Quante volte si riuniscono gli organi dirigenti locali?

Il direttivo si riunisce mensilmente. L’attuale gruppo di reggenza è piuttosto attivo e si incontra quasi settimanalmente per gestire la fase di transizione al congresso di circolo che dovrebbe essere il prossimo mese.

In sezione avete discusso la situazione del Pd nazionale?

Sì, ma non troppo. Le elezioni amministrative ci hanno assorbito molto e la decisione di puntare soprattutto sulle persone, sulla squadra e sulla continuità con l’Amministrazione uscente piuttosto che sul simbolo in quanto tale ha spinto il dibattito interno in un’altra direzione.

Ritieni che il rafforzamento delle attività di sezione possa servire al rilancio del Pd anche su scala nazionale?
Assolutamente. Personalmente penso che un partito debba avere un certo peso specifico e una certa forma che può, ovviamente, evolversi ma che deve rimanere immutata nei suoi caratteri essenziali. E la cellula di questo sistema è la sezione territoriale: da lì parte tutto.

Quando proponi a una persona fuori dal giro tradizionale del partito di iscriversi al Pd che faccia fa? 

Più o meno questa: :-O. Scherzi a parte, percepisco uno scatto positivo in reazione alle politiche di questo Governo, e questo mi fa ben sperare. Diverse persone si sono avvicinate dopo il referendum costituzionale e dopo il 4 marzo, ossia nei momenti in cui il nostro partito era dato per spacciato dai più.

Nella tua sezione c’è una minoranza?

La nostra sezione ha vissuto una fase di strappo molto profonda nel 2013 e da lì il gruppo rimasto si è molto consolidato. Una reale minoranza non c’è, ci sono semmai alcuni iscritti che hanno sostenuto mozioni uscite sconfitte dalle fasi congressuali, ma non è identificabile una minoranza strutturata.

Tra questi temi quali ritieni prioritario: sicurezza, immigrazione, lavoro, fisco?

Lavoro.

Come vedi il rapporto con il M5S?

Reputo giusta la posizione del partito, in questa fase, alla minoranza. Nel movimento 5 stelle è confluita una parte di nostri elettori e penso che anche a una buona parte di quelli del movimento questa fase politica stia dando molto da pensare. Tra tutte penso al caso della Diciotti: ciò che è accaduto e certe dichiarazioni contro la magistratura da parte di esponenti della maggioranza sono senz’altro pesanti da digerire per una parte del loro elettorato.

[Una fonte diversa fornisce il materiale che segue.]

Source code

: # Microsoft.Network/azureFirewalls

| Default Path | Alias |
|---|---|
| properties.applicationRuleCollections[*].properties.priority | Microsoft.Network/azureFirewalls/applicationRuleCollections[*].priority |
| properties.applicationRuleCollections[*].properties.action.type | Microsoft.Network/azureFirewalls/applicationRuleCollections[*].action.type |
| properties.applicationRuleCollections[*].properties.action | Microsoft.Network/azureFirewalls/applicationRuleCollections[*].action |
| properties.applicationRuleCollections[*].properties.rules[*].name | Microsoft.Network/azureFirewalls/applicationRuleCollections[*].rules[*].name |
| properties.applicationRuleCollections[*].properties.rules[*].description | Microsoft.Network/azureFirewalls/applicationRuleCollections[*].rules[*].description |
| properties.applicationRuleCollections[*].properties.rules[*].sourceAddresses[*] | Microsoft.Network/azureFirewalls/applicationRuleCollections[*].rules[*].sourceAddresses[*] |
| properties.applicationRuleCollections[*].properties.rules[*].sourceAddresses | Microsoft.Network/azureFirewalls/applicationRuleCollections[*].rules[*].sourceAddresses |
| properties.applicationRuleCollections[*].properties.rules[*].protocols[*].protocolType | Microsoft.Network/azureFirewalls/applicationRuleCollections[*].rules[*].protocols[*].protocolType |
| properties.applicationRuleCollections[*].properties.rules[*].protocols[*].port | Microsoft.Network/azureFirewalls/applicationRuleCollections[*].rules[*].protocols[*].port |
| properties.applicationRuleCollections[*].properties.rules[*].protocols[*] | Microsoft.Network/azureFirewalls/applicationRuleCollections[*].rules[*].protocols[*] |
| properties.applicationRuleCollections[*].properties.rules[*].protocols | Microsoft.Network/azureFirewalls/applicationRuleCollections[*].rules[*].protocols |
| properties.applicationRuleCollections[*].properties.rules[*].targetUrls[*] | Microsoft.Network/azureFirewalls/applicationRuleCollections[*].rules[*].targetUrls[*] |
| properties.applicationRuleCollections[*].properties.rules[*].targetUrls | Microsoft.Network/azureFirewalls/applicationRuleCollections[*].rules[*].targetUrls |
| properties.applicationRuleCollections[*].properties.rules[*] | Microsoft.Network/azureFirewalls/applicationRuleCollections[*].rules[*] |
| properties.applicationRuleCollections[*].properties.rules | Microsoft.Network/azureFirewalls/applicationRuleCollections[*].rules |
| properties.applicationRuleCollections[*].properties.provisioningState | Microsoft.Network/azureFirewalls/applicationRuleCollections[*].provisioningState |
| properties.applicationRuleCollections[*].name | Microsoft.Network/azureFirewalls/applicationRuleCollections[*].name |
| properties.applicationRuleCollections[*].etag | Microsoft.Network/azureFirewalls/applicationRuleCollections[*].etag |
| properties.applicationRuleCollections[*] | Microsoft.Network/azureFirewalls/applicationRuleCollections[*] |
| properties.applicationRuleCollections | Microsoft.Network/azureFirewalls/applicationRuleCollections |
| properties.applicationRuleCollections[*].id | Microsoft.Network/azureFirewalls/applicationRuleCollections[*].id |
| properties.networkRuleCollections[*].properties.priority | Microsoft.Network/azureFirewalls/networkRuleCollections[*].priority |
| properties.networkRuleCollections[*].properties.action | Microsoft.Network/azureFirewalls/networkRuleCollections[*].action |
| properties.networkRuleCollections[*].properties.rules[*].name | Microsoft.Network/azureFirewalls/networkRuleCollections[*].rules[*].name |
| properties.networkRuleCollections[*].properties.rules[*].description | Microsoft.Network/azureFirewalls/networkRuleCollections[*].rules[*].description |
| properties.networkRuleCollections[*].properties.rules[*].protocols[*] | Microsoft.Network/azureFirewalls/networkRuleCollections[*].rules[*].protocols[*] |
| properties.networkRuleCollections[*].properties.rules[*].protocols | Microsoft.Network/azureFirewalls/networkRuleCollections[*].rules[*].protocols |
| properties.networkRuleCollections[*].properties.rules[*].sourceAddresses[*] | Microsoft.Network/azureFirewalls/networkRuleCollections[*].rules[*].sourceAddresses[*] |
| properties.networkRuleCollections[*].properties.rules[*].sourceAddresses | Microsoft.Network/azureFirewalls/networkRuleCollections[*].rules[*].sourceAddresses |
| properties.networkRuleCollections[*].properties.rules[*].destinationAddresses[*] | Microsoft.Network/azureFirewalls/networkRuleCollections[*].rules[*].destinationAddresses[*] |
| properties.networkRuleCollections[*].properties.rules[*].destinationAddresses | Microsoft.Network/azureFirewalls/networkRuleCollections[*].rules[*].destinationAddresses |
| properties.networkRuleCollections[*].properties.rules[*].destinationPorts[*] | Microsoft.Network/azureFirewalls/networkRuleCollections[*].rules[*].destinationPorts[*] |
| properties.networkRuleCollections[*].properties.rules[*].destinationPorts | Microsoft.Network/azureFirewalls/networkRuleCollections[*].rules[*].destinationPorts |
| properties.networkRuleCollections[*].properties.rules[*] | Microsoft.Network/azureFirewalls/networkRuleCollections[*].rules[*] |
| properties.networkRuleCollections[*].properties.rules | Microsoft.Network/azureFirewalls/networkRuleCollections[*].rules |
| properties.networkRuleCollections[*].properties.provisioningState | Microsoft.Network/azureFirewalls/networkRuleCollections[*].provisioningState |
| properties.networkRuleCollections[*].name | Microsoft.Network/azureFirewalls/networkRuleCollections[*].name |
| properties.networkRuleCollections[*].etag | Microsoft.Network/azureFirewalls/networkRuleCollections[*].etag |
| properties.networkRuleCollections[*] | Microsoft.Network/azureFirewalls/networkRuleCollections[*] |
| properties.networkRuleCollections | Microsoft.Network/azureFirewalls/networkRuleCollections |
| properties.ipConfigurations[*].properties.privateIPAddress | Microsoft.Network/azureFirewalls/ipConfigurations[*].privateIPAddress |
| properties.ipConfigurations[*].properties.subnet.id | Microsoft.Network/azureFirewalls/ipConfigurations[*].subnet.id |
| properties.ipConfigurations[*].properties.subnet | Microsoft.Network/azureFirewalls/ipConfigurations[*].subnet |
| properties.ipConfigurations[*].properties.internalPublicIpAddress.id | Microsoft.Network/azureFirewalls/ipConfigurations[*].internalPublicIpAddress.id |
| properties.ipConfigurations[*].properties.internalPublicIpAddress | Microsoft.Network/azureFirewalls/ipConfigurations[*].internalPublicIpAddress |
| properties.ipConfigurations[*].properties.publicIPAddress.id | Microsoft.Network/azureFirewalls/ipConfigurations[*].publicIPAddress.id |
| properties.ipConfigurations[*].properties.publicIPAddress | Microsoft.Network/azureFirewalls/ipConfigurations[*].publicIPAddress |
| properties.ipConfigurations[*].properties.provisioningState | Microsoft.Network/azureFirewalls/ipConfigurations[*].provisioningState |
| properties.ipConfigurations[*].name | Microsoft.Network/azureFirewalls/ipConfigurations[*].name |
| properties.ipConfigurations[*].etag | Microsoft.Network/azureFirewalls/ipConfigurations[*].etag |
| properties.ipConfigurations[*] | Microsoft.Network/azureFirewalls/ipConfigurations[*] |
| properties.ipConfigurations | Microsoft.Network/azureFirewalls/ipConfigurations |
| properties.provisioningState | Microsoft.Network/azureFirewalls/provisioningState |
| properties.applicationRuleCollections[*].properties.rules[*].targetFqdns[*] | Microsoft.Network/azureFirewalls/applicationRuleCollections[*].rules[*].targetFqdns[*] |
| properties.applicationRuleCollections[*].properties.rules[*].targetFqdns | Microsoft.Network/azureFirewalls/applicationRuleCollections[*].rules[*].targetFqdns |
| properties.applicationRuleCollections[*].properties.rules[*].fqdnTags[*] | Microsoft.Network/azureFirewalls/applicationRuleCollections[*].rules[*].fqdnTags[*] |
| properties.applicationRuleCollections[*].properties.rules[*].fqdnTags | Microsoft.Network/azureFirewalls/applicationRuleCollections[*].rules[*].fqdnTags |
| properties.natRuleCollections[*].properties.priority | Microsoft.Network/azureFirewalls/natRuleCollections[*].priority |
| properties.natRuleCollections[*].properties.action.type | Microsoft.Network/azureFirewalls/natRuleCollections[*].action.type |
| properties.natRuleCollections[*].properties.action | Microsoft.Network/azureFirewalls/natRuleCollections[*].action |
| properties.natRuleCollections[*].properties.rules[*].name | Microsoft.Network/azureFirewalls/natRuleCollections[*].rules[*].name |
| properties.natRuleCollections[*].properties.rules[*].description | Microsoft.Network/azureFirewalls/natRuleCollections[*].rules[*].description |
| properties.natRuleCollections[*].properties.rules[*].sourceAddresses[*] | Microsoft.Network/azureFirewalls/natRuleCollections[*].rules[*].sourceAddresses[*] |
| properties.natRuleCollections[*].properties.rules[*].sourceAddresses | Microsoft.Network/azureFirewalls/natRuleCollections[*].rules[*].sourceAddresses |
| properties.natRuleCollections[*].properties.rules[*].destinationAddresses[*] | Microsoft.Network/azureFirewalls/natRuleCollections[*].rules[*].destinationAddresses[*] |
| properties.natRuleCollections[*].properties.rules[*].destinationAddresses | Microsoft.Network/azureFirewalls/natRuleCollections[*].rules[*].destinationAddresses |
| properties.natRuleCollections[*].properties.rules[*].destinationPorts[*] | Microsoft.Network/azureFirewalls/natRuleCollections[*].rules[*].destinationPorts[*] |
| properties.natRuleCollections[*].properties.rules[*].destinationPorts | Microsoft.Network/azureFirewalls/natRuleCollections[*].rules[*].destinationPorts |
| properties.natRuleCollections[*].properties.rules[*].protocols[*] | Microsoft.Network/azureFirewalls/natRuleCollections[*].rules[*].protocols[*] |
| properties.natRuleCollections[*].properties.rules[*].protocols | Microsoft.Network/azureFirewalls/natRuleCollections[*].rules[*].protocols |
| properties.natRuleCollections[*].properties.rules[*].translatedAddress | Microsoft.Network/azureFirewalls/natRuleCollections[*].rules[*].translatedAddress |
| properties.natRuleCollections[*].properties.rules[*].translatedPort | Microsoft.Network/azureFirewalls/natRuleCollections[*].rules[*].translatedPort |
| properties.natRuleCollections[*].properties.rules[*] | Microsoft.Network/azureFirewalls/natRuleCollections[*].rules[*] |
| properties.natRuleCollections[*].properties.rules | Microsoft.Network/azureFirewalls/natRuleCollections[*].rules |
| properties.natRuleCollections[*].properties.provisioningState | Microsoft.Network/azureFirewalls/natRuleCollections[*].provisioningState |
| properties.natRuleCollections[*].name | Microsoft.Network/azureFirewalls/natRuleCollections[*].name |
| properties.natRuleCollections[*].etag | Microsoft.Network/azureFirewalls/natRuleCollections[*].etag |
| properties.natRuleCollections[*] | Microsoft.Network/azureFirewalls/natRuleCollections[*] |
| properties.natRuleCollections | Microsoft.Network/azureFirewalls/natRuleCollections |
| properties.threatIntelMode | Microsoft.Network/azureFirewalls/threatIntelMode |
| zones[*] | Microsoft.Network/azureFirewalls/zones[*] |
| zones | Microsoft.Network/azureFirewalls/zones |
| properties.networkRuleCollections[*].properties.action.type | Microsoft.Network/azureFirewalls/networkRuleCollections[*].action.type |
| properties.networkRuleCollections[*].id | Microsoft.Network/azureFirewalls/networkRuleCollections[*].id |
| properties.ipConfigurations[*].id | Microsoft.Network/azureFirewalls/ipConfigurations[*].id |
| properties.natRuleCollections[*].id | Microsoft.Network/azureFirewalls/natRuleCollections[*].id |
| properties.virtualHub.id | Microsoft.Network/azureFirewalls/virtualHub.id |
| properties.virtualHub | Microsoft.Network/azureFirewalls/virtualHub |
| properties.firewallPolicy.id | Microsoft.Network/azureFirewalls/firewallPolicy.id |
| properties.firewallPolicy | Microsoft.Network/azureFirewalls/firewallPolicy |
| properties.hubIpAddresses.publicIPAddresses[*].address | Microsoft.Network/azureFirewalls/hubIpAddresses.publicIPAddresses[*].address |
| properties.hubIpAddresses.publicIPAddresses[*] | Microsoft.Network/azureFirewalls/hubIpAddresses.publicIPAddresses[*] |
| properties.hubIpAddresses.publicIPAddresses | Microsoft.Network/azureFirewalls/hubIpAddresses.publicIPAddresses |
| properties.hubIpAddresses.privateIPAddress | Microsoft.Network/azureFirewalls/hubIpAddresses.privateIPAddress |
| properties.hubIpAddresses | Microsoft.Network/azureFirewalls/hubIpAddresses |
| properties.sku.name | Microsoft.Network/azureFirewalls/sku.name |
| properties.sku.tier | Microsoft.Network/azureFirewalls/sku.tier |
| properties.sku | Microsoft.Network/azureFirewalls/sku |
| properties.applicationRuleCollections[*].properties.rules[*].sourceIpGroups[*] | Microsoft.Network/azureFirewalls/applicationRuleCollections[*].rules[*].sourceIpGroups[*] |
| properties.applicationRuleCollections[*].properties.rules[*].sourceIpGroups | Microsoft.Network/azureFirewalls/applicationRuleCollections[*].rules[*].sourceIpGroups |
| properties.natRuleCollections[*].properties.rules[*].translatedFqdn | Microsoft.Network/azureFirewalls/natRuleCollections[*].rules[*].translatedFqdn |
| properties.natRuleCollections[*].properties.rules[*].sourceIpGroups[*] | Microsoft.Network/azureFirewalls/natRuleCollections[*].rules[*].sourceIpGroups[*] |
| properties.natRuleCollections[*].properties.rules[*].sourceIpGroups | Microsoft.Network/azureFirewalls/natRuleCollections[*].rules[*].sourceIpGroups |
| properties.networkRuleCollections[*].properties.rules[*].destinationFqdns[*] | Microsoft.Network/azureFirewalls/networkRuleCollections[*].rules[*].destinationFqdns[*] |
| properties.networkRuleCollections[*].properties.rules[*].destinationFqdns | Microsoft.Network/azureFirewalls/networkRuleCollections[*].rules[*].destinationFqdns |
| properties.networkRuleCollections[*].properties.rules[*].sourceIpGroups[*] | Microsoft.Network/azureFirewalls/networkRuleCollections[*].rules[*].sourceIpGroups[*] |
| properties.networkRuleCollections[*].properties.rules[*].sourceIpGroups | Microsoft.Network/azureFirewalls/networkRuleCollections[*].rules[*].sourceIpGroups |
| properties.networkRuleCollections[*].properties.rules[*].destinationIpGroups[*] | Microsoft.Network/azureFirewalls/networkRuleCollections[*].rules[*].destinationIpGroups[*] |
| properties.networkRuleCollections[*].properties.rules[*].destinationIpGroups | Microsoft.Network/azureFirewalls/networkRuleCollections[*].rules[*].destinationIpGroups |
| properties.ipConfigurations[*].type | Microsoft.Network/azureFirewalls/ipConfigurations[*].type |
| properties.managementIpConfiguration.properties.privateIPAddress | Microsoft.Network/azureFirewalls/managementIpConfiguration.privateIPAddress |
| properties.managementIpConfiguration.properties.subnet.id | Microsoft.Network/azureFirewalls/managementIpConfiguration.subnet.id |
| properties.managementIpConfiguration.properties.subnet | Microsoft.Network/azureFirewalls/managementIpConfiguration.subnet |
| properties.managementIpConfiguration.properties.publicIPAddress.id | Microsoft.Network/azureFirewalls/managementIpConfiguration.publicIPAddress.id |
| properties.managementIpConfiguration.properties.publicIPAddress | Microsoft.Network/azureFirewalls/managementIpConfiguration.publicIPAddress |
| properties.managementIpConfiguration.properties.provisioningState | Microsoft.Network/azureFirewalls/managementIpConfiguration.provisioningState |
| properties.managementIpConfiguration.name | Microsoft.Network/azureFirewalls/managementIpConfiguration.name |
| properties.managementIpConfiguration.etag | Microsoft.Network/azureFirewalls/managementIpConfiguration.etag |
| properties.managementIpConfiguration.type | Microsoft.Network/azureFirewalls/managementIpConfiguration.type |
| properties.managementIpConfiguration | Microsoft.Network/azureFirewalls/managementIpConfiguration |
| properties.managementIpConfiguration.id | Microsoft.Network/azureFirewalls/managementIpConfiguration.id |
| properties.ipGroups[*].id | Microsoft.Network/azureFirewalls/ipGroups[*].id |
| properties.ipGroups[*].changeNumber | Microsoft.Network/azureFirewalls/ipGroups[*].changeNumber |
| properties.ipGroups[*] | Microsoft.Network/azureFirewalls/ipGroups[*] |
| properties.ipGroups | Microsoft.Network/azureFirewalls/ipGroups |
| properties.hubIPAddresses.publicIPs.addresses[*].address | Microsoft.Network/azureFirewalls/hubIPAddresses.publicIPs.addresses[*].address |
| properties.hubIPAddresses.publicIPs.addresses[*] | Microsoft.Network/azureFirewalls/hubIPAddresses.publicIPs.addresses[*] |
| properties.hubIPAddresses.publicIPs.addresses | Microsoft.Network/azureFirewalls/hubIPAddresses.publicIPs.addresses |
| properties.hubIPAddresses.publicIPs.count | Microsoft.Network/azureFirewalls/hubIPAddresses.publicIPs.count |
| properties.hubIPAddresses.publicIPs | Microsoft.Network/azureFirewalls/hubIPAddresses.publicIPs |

Come vedi il rapporto con Leu?

Penso che il PD sia il naturale e principale contraltare di questo Governo. Se ci sono dei punti che possono essere programmaticamente similari il dialogo deve esserci, ma scevro da tatticismi. Agli elettori, come si è visto, questo non interessa.

Dando per scontata l’adesione all’Europa, su cosa punteresti per rafforzarne l’identità?

Io faccio parte della cosiddetta generazione Erasmus e il senso di Europa che questa ha saggiato è senz’altro più accentuato rispetto a quello di altre. Per affermare la propria identità l’Europa deve iniziare davvero a fare l’Europa. Fumoso, forse, ma deve trovare la forza per superare la troppa timidezza che ha avuto fin’ ora e scongiurare il rischio di trasformarsi in quell’Europa che il gruppo di Visegrad rappresenta. Lì sarebbe ridotta così tanto ai minimi termini che sarebbe irriconoscibile rispetto all’idea originaria della stessa.